I hope I don’t need to go into too much detail here. We all say it and we all know we say it, but we can’t stop. However, before you start vowing to never say “like” again, read this opinion piece by John McWhorter from the New York Times:

“Like” often functions to acknowledge objection while underlining one’s own point. To say, “This is, like, the only way to make it work,” is to implicitly recognize that this news may be unwelcome to the hearer, and to soften the blow by offering one’s suggestion discreetly swathed in a garb of hypothetical-ness.

While this may be reassuring after watching painful videos of your speeches in speech class, don’t think of this as a free pass to not worry about saying “like.” In a professional setting the word is still very distracting. Take for example other distractions. You’ve probably tried to focus in a meeting or class but instead have found yourself mesmerized/bothered by someone’s nervous habit, such as foot tapping, gum chewing or the repeated use of “um.” Saying “like” over and over again in presentations and meetings can have the same effect and detract from the information you are presenting. Not to mention it can also make you appear less confident.

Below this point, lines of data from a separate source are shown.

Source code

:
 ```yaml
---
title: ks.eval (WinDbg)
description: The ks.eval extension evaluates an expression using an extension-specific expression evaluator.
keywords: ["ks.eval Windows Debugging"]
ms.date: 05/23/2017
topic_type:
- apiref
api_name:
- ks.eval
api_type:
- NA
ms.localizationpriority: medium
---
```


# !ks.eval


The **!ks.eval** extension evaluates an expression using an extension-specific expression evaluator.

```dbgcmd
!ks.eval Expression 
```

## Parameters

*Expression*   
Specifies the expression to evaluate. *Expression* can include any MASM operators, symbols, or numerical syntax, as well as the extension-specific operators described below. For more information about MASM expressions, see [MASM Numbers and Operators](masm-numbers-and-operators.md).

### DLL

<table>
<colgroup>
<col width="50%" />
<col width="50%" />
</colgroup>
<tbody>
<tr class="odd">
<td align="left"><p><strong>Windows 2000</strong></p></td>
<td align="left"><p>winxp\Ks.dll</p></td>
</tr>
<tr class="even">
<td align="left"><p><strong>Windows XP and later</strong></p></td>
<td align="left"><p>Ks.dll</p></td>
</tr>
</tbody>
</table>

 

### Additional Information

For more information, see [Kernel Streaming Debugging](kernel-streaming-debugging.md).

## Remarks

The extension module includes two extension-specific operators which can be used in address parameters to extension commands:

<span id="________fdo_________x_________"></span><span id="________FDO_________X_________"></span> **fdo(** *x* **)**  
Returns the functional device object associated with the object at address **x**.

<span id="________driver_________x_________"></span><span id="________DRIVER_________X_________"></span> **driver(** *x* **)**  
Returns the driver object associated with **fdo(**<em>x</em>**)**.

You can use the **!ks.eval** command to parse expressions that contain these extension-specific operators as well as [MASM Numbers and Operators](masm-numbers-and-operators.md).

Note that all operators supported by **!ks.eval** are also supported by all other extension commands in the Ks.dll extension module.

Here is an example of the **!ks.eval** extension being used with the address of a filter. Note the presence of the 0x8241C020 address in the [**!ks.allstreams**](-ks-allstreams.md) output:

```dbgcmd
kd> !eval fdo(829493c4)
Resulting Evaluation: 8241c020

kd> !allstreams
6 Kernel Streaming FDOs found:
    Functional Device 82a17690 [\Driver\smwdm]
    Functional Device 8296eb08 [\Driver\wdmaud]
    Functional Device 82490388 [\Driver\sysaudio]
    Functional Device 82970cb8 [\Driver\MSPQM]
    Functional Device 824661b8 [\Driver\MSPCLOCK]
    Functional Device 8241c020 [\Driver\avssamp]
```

Start noticing if you do say “like” too often, and if so, try to figure out trends of when you say it. Once you realize a pattern you can prepare yourself to avoid over-using it by either tolerating brief pauses or learning how to flow from one idea to the next more smoothly.

At the least, don’t ever say “like” in an email. Email is your chance to thoroughly plan out exactly what you want to say- don’t mess it up!

I hope these tips are helpful to providing you with more confidence at work. It takes time to notice why and when you say them, but within time you’ll get the hang of it!